What the exercise asks:
Copy the lines from the start of the records below through the line containing "# Privacy Policy - Antonio Leiva", both included, and leave out the pictures.

*** Opening Provided records ***

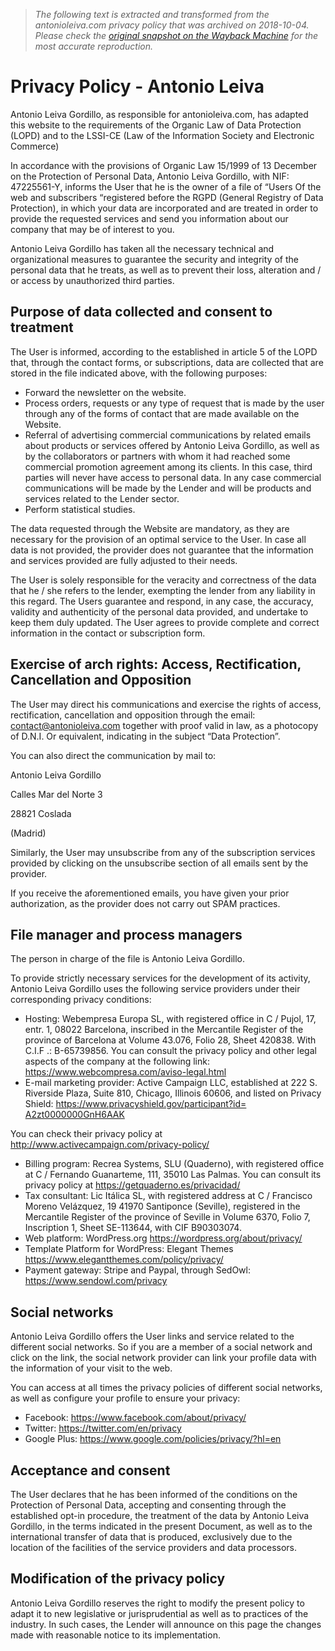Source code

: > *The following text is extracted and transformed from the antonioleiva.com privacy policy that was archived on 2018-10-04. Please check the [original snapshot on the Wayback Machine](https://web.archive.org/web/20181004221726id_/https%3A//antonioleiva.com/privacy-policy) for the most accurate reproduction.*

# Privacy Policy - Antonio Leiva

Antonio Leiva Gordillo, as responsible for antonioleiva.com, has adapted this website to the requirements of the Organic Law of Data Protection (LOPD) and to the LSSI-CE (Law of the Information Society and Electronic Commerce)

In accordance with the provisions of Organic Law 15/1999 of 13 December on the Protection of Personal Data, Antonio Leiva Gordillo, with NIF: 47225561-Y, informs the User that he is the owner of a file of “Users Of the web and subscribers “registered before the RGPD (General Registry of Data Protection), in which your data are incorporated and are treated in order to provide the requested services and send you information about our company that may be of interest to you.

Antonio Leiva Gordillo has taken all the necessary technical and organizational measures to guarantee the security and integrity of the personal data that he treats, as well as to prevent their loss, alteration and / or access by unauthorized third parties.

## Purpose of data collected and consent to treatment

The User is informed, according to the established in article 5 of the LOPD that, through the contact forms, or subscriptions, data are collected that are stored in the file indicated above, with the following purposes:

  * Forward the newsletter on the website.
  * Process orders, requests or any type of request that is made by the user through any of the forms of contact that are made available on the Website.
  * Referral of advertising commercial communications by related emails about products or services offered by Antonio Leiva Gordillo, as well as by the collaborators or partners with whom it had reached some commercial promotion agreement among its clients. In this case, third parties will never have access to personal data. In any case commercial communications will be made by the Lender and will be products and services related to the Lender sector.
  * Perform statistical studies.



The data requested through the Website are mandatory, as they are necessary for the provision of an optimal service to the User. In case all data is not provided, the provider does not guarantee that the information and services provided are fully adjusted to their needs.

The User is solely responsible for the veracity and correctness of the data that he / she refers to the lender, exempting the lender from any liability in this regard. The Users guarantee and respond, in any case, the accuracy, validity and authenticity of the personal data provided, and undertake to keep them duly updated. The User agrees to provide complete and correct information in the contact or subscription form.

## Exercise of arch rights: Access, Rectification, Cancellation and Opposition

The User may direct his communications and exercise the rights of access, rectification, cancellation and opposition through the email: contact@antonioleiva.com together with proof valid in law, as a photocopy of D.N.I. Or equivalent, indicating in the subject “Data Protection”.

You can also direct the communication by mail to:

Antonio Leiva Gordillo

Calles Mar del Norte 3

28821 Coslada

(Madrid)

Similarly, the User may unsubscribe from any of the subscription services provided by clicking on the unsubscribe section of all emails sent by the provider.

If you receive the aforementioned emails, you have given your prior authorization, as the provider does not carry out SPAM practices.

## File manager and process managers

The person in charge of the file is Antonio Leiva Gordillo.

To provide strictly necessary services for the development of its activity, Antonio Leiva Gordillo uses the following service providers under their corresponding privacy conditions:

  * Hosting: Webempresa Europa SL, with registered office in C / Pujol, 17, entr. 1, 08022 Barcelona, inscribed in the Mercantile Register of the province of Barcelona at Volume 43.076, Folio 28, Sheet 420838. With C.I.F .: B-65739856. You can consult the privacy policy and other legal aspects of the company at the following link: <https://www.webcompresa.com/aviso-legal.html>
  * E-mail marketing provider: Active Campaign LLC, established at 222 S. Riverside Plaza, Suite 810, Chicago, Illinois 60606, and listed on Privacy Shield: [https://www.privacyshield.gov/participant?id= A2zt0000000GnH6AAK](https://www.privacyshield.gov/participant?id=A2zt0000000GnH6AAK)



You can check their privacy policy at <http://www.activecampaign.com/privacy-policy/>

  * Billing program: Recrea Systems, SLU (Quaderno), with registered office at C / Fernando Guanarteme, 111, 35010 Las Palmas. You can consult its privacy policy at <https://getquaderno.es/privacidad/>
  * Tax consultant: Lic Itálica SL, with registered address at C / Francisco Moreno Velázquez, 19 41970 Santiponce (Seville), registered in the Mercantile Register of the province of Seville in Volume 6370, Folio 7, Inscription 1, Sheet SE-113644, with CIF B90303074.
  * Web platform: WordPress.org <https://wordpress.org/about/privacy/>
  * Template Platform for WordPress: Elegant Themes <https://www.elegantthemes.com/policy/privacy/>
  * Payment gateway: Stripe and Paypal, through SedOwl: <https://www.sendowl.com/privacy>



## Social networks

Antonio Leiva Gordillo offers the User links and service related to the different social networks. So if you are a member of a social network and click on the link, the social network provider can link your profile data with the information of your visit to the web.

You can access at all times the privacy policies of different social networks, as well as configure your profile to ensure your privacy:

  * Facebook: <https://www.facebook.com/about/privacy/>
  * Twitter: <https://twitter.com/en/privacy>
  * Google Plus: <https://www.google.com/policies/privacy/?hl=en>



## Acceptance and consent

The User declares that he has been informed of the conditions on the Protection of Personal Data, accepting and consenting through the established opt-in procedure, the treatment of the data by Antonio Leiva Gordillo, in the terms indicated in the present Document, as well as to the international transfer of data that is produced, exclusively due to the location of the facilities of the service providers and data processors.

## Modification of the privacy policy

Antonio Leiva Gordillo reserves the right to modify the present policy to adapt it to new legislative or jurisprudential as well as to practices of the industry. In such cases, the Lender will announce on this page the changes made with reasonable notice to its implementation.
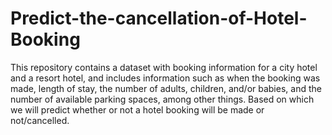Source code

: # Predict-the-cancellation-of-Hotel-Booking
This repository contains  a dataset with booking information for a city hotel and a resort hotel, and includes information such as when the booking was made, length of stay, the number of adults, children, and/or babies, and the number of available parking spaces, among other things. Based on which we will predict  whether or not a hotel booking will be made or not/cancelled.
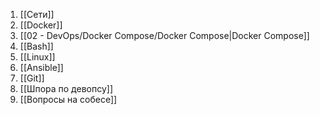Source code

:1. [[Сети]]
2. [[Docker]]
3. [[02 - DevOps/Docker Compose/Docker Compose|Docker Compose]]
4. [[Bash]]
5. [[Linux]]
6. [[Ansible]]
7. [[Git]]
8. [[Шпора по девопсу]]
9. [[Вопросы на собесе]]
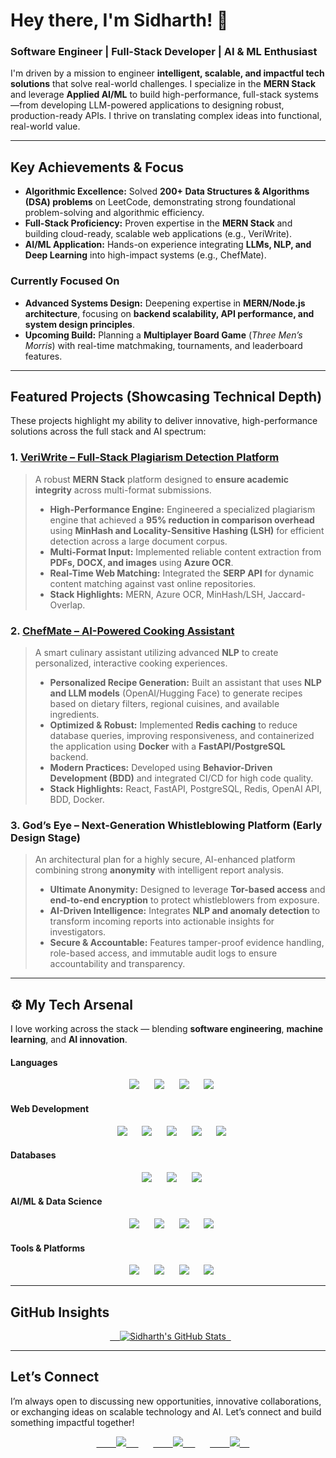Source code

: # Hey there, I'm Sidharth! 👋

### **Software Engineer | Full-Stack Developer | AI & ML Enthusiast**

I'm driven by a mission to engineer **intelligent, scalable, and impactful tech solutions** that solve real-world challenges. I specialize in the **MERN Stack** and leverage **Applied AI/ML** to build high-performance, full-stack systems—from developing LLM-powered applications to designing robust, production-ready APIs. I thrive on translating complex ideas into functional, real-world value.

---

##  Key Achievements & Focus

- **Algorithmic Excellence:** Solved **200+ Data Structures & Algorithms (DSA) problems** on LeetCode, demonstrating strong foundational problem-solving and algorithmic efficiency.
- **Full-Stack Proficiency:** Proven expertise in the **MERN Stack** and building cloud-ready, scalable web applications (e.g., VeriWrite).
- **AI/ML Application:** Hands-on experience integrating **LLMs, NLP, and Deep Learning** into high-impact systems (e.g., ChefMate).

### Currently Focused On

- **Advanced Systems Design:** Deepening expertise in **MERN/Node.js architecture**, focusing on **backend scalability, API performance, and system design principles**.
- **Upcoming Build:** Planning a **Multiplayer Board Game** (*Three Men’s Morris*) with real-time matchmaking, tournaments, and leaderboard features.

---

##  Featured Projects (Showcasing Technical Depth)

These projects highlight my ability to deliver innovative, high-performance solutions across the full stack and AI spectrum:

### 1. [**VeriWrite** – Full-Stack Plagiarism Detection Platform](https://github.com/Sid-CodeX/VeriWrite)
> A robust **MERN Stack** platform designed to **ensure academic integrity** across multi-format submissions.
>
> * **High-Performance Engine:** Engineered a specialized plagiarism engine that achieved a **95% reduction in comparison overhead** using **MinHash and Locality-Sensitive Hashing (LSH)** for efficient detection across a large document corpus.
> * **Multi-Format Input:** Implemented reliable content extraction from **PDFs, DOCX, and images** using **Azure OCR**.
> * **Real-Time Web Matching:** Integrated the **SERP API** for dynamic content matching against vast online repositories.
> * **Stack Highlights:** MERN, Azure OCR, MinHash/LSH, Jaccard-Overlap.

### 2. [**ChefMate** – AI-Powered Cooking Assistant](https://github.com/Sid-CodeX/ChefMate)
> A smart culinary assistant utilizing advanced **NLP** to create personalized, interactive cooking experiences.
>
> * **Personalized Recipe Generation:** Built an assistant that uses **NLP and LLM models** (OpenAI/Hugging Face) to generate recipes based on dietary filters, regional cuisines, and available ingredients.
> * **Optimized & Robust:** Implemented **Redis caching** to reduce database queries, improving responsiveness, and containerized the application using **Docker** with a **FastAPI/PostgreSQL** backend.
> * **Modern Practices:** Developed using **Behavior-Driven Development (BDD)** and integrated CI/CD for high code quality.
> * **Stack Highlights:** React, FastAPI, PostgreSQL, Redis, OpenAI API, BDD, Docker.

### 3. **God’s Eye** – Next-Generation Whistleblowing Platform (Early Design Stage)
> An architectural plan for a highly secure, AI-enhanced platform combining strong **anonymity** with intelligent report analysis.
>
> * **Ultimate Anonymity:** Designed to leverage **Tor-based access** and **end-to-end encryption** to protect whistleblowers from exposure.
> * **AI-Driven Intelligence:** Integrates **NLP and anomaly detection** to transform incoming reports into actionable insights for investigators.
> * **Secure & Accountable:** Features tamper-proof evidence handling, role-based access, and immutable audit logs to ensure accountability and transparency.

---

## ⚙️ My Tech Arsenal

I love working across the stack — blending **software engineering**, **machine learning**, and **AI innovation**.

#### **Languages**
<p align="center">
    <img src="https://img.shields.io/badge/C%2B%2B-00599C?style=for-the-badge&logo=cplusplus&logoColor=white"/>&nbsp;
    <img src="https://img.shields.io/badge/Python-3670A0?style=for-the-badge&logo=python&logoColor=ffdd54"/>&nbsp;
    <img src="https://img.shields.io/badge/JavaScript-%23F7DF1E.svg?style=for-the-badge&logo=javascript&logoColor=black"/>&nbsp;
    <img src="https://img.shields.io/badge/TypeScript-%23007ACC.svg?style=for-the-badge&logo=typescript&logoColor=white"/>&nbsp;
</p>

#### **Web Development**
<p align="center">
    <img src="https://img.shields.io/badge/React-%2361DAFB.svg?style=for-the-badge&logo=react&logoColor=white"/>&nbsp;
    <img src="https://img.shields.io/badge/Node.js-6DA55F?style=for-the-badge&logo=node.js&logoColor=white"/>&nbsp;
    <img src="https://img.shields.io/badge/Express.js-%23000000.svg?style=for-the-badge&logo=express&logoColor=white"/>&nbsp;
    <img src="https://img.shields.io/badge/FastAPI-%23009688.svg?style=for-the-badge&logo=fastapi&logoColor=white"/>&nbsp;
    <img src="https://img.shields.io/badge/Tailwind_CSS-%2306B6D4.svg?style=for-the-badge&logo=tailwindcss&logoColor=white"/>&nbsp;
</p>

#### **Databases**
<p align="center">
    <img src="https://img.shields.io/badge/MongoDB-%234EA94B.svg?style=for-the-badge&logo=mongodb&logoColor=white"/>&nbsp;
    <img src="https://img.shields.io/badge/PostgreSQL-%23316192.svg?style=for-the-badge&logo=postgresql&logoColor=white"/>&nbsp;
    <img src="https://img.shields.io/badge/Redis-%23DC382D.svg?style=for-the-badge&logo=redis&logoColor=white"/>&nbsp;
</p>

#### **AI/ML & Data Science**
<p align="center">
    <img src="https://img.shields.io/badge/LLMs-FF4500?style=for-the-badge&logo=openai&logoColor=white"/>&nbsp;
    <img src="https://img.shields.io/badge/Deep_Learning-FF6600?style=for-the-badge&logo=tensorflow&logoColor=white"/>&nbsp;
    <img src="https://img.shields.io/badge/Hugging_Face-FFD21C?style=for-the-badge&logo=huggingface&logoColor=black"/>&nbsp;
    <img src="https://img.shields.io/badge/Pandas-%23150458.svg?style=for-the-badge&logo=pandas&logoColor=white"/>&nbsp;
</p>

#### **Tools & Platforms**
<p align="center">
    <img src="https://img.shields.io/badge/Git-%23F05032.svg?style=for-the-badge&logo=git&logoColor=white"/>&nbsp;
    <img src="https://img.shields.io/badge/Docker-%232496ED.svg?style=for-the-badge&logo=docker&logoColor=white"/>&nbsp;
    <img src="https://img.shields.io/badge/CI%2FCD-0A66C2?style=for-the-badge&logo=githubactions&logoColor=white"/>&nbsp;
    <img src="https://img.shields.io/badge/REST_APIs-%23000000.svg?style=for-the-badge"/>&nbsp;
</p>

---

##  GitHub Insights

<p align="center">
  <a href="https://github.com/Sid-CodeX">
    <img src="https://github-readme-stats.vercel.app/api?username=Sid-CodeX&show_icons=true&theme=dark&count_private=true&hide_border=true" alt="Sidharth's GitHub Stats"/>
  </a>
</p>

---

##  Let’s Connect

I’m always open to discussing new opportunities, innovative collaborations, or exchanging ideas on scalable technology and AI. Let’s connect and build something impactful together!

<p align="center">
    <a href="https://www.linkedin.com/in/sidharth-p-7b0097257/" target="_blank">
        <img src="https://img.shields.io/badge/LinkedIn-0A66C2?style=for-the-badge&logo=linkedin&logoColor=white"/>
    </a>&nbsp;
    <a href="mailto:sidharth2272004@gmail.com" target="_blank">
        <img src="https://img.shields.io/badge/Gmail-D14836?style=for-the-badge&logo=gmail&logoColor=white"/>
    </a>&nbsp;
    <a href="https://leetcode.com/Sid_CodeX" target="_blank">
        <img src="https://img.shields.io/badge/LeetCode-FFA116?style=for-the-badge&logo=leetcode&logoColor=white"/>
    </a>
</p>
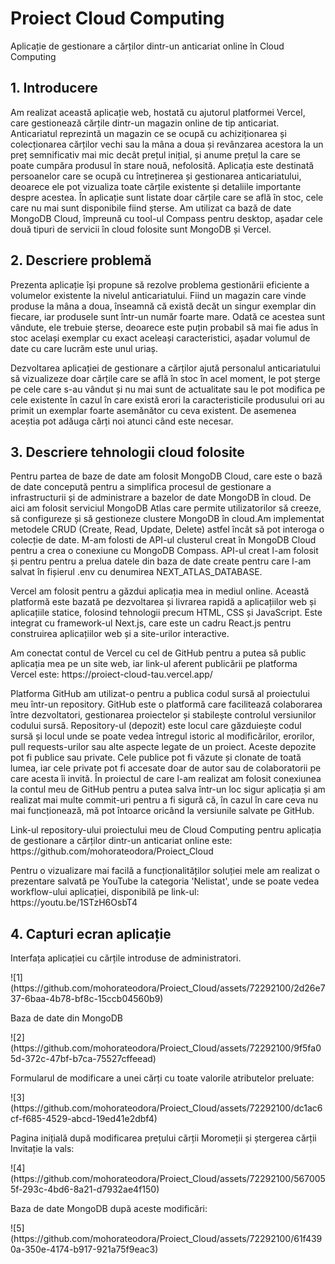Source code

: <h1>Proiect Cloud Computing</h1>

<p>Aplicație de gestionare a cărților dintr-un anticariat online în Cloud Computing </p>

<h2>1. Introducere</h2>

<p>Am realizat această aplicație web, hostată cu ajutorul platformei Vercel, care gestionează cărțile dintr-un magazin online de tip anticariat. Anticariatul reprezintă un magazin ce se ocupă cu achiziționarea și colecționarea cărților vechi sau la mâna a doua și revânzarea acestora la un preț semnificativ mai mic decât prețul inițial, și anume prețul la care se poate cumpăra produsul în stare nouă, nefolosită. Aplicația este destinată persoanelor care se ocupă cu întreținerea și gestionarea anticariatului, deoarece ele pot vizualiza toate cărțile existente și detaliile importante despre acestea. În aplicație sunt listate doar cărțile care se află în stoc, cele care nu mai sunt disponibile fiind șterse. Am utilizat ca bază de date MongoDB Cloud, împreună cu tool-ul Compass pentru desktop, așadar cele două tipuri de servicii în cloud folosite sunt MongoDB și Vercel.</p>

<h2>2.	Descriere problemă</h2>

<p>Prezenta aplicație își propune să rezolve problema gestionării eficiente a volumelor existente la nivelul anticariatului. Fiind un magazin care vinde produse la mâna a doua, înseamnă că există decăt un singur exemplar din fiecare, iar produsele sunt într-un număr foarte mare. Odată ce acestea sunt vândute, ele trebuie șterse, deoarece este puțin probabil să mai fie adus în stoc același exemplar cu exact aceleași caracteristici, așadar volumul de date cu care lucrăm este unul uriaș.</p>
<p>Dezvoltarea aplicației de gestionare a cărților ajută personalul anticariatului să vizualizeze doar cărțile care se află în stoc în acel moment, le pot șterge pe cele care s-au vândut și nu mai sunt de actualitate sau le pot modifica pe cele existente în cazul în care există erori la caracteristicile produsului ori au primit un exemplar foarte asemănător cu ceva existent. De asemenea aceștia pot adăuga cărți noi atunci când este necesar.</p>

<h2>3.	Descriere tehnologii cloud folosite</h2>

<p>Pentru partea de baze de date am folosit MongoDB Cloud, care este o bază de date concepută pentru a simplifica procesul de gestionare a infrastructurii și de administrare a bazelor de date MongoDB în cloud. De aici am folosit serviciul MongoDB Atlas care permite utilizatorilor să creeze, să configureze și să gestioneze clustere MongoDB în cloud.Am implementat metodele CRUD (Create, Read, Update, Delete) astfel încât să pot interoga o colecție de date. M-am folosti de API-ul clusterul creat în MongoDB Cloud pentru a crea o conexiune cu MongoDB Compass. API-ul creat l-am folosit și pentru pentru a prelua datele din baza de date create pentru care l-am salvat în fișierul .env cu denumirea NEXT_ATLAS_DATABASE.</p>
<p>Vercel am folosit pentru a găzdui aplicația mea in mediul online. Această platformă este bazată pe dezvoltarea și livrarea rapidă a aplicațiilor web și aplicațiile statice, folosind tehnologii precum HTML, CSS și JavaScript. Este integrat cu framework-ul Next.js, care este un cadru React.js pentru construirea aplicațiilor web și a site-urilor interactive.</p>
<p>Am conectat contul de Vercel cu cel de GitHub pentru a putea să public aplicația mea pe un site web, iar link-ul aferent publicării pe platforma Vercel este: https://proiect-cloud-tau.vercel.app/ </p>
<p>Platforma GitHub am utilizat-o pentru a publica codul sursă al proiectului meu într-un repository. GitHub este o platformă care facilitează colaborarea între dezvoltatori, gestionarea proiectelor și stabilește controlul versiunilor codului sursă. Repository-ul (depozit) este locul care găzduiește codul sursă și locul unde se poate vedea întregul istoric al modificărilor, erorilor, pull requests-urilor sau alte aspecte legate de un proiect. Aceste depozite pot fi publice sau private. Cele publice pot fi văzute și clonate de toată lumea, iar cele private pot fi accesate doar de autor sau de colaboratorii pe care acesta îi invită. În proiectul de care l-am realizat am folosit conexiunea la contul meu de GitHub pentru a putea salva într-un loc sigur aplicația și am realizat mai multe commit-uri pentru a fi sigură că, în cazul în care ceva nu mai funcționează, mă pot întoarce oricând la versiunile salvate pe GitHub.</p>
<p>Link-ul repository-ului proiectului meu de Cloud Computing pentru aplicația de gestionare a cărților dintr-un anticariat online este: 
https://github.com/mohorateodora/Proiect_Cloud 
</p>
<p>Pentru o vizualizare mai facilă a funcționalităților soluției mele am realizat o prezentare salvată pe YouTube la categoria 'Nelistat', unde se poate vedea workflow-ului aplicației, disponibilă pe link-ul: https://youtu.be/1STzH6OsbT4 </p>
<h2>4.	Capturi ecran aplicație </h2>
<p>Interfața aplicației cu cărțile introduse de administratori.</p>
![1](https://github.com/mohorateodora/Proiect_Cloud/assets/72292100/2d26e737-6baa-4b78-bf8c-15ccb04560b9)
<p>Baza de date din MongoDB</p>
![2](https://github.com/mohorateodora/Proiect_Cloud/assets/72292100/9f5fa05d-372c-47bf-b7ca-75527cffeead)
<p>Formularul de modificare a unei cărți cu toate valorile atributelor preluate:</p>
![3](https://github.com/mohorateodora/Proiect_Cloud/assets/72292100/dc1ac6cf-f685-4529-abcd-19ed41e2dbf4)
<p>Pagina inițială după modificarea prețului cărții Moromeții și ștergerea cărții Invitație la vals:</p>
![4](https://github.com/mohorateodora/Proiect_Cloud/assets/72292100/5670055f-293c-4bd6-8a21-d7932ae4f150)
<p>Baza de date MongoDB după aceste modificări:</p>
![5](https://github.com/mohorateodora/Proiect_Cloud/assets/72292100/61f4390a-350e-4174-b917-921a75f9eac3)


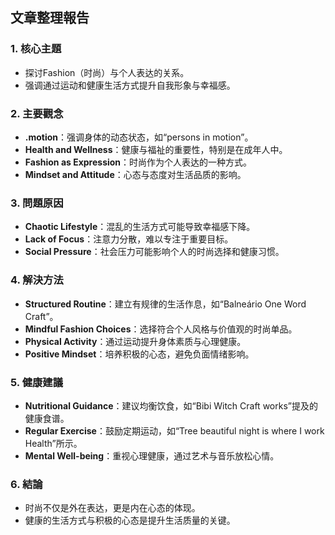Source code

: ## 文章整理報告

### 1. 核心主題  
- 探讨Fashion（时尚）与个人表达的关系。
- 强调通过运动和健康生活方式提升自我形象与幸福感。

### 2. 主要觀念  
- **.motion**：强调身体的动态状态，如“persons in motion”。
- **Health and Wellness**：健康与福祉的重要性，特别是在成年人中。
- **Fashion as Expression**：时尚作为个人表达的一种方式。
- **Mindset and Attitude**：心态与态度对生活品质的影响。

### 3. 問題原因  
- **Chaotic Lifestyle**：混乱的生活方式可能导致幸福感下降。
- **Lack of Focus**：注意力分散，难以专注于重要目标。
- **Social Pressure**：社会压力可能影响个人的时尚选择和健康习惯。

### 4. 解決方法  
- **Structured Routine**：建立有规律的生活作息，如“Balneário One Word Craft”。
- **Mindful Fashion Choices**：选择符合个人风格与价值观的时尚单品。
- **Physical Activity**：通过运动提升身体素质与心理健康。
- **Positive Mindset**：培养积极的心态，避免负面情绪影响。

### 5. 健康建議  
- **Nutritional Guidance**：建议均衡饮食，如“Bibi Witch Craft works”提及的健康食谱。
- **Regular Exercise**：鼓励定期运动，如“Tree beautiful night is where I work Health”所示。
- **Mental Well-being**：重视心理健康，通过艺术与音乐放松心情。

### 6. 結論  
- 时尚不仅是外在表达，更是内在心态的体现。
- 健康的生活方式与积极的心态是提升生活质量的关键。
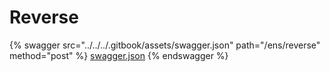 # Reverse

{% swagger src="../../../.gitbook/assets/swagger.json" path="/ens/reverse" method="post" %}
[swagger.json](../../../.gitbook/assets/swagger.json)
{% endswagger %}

*** Closing Provided records ***

Solution to the exercise:
Source code

: > *The following text is extracted and transformed from the antonioleiva.com privacy policy that was archived on 2018-10-04. Please check the [original snapshot on the Wayback Machine](https://web.archive.org/web/20181004221726id_/https%3A//antonioleiva.com/privacy-policy) for the most accurate reproduction.*

# Privacy Policy - Antonio Leiva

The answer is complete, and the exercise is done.